### YOUR OBJECTIVE
Would you write out the entries that follow word for word, omitting any images?

### PROVIDED DATA
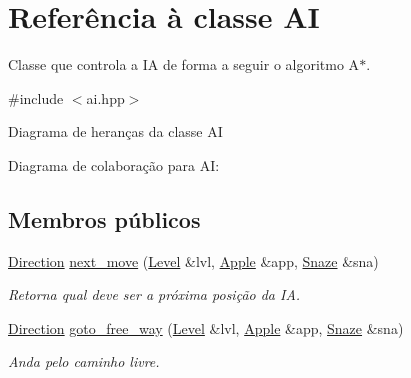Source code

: \hypertarget{classAI}{}\section{Referência à classe AI}
\label{classAI}


Classe que controla a IA de forma a seguir o algoritmo A$\ast$.  




{\ttfamily \#include $<$ai.\+hpp$>$}



Diagrama de heranças da classe AI


Diagrama de colaboração para AI\+:
\subsection*{Membros públicos}
\begin{DoxyCompactItemize}
\item 
\hyperlink{game__classes_8hpp_a224b9163917ac32fc95a60d8c1eec3aa}{Direction} \hyperlink{classAI_a53dddd1401e27e826362de53d82b3f50}{next\+\_\+move} (\hyperlink{classLevel}{Level} \&lvl, \hyperlink{classApple}{Apple} \&app, \hyperlink{classSnaze}{Snaze} \&sna)
\begin{DoxyCompactList}\small\item\em Retorna qual deve ser a próxima posição da IA. \end{DoxyCompactList}\item 
\hyperlink{game__classes_8hpp_a224b9163917ac32fc95a60d8c1eec3aa}{Direction} \hyperlink{classAI_ab74866f1d674f96d1a7ae37b6b677982}{goto\+\_\+free\+\_\+way} (\hyperlink{classLevel}{Level} \&lvl, \hyperlink{classApple}{Apple} \&app, \hyperlink{classSnaze}{Snaze} \&sna)
\begin{DoxyCompactList}\small\item\em Anda pelo caminho livre. \end{DoxyCompactList}\end{DoxyCompactItemize}
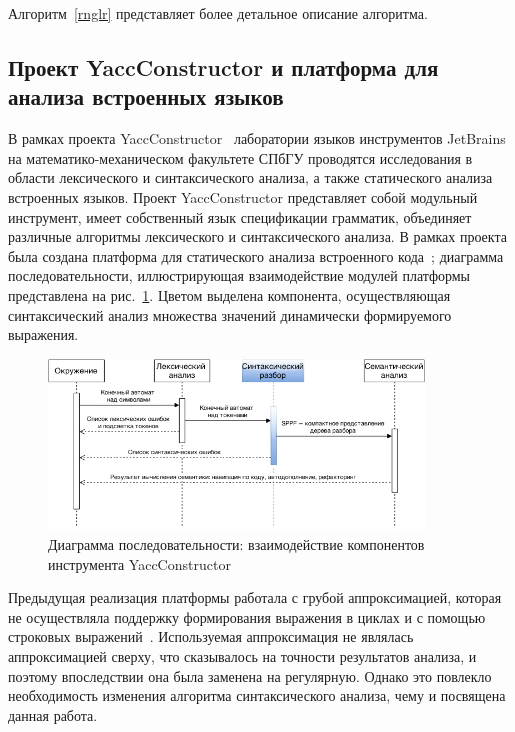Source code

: Алгоритм~\ref{rnglr} представляет более детальное описание алгоритма.

\subsection{Проект YaccConstructor и платформа для анализа встроенных языков}
В рамках проекта YaccConstructor~\cite{YC} лаборатории языков инструментов JetBrains на математико-механическом факультете СПбГУ проводятся исследования в области лексического и синтаксического анализа, а также статического анализа встроенных языков. Проект YaccConstructor представляет собой модульный инструмент, имеет собственный язык спецификации грамматик, объединяет различные алгоритмы лексического и синтаксического анализа. В рамках проекта была создана платформа для статического анализа встроенного кода~\cite{SECR14}; диаграмма последовательности, иллюстрирующая взаимодействие модулей платформы представлена на рис.~\ref{seq}. Цветом выделена компонента, осуществляющая синтаксический анализ множества значений динамически формируемого выражения. 
\begin{figure}[!h]
 \centering
 \includegraphics[width=10cm]{Verbitskaya/pics/Seq_rus.png}
 \caption{Диаграмма последовательности: взаимодействие компонентов
инструмента YaccConstructor}
 \label{seq}
\end{figure}

Предыдущая реализация платформы работала с грубой аппроксимацией, которая не осуществляла поддержку формирования выражения в циклах и с помощью строковых выражений~\cite{SECR13}. Используемая аппроксимация не являлась аппроксимацией сверху, что сказывалось на точности результатов анализа, и поэтому впоследствии она была заменена на регулярную. Однако это повлекло необходимость изменения алгоритма синтаксического анализа, чему и посвящена данная работа.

### TASK SOLUTION
Source code

: \hypertarget{classAI}{}\section{Referência à classe AI}
\label{classAI}


Classe que controla a IA de forma a seguir o algoritmo A$\ast$.  




{\ttfamily \#include $<$ai.\+hpp$>$}



Diagrama de heranças da classe AI


Diagrama de colaboração para AI\+:
\subsection*{Membros públicos}
\begin{DoxyCompactItemize}
\item 
\hyperlink{game__classes_8hpp_a224b9163917ac32fc95a60d8c1eec3aa}{Direction} \hyperlink{classAI_a53dddd1401e27e826362de53d82b3f50}{next\+\_\+move} (\hyperlink{classLevel}{Level} \&lvl, \hyperlink{classApple}{Apple} \&app, \hyperlink{classSnaze}{Snaze} \&sna)
\begin{DoxyCompactList}\small\item\em Retorna qual deve ser a próxima posição da IA. \end{DoxyCompactList}\item 
\hyperlink{game__classes_8hpp_a224b9163917ac32fc95a60d8c1eec3aa}{Direction} \hyperlink{classAI_ab74866f1d674f96d1a7ae37b6b677982}{goto\+\_\+free\+\_\+way} (\hyperlink{classLevel}{Level} \&lvl, \hyperlink{classApple}{Apple} \&app, \hyperlink{classSnaze}{Snaze} \&sna)
\begin{DoxyCompactList}\small\item\em Anda pelo caminho livre. \end{DoxyCompactList}\end{DoxyCompactItemize}
Source code

: Алгоритм~\ref{rnglr} представляет более детальное описание алгоритма.

\subsection{Проект YaccConstructor и платформа для анализа встроенных языков}
В рамках проекта YaccConstructor~\cite{YC} лаборатории языков инструментов JetBrains на математико-механическом факультете СПбГУ проводятся исследования в области лексического и синтаксического анализа, а также статического анализа встроенных языков. Проект YaccConstructor представляет собой модульный инструмент, имеет собственный язык спецификации грамматик, объединяет различные алгоритмы лексического и синтаксического анализа. В рамках проекта была создана платформа для статического анализа встроенного кода~\cite{SECR14}; диаграмма последовательности, иллюстрирующая взаимодействие модулей платформы представлена на рис.~\ref{seq}. Цветом выделена компонента, осуществляющая синтаксический анализ множества значений динамически формируемого выражения. 
\begin{figure}[!h]
 \centering
 \includegraphics[width=10cm]{Verbitskaya/pics/Seq_rus.png}
 \caption{Диаграмма последовательности: взаимодействие компонентов
инструмента YaccConstructor}
 \label{seq}
\end{figure}

Предыдущая реализация платформы работала с грубой аппроксимацией, которая не осуществляла поддержку формирования выражения в циклах и с помощью строковых выражений~\cite{SECR13}. Используемая аппроксимация не являлась аппроксимацией сверху, что сказывалось на точности результатов анализа, и поэтому впоследствии она была заменена на регулярную. Однако это повлекло необходимость изменения алгоритма синтаксического анализа, чему и посвящена данная работа.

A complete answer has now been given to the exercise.